== Records provided

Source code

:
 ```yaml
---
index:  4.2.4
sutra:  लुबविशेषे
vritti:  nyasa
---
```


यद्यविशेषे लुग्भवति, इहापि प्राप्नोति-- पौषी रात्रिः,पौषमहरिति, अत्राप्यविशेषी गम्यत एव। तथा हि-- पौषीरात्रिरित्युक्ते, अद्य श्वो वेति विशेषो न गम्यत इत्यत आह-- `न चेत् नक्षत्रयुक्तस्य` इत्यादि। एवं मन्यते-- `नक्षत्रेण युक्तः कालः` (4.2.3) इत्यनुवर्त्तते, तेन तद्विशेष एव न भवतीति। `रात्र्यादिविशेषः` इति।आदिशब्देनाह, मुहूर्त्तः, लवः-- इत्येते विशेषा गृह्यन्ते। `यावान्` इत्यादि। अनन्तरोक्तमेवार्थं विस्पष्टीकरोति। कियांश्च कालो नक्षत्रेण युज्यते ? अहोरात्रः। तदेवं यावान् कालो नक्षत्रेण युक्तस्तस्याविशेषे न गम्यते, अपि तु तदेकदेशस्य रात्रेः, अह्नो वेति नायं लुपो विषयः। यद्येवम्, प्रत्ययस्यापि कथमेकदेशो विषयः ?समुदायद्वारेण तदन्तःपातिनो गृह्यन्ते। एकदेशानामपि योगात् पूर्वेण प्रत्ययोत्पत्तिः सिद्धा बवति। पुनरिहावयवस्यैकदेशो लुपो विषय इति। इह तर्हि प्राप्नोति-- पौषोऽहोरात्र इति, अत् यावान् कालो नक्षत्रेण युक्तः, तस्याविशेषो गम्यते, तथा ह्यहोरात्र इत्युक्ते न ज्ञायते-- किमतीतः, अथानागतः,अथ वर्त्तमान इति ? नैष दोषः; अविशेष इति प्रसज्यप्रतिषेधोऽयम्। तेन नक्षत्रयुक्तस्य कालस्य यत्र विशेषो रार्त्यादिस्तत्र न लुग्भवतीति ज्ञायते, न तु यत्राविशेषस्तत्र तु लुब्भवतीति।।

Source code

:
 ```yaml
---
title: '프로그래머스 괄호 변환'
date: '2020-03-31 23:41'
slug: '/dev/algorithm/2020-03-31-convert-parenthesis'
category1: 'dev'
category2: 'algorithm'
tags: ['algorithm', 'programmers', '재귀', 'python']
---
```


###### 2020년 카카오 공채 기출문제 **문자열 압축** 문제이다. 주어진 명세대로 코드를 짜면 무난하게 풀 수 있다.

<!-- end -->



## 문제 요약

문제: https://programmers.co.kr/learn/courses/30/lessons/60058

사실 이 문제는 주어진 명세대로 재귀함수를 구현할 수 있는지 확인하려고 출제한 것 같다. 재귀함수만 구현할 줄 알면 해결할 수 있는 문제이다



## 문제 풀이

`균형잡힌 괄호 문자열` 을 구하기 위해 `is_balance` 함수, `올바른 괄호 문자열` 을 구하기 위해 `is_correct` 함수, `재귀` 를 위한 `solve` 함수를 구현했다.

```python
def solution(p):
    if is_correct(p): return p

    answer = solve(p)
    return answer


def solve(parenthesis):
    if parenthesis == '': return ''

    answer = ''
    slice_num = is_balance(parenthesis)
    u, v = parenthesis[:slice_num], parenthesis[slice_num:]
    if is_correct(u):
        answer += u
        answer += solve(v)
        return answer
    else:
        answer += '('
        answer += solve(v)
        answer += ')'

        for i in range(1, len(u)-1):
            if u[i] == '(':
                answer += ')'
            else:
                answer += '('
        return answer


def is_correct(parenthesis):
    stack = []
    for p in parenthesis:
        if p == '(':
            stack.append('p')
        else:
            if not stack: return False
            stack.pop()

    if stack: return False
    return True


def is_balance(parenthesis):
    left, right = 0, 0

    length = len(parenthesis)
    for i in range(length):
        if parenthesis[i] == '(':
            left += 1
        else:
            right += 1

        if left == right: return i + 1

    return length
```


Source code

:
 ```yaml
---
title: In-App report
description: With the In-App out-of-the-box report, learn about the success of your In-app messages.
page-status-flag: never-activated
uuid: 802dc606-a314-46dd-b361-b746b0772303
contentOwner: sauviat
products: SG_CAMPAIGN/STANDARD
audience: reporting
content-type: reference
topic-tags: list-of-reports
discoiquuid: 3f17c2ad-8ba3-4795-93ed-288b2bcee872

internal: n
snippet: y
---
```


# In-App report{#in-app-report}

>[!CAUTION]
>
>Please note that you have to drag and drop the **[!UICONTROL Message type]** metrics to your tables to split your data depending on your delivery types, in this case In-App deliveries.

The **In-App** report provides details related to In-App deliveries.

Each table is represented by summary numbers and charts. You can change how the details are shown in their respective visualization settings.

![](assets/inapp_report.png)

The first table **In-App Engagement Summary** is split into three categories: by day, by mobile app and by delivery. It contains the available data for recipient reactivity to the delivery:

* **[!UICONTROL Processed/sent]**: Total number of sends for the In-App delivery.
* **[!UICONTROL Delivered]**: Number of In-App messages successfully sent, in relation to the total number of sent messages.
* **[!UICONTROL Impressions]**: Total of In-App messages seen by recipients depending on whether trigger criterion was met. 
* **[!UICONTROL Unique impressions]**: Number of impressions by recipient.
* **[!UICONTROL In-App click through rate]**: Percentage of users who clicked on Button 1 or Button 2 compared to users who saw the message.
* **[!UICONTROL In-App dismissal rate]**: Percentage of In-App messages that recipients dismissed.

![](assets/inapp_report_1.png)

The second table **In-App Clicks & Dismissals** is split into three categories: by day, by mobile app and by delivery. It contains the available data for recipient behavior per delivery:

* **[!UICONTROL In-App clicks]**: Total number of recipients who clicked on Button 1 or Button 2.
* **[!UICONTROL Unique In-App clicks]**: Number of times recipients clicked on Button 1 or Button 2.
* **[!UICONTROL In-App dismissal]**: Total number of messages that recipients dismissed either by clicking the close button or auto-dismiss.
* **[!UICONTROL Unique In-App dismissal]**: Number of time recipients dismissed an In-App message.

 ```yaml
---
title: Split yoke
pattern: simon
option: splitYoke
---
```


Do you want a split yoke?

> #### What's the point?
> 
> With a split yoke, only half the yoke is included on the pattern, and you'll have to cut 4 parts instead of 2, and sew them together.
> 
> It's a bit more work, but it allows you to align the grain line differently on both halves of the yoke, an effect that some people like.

====

Task statement:
Every line above with the word "programmers" is to be copied out.

Answer section:
tags: ['algorithm', 'programmers', '재귀', 'python']
문제: https://programmers.co.kr/learn/courses/30/lessons/60058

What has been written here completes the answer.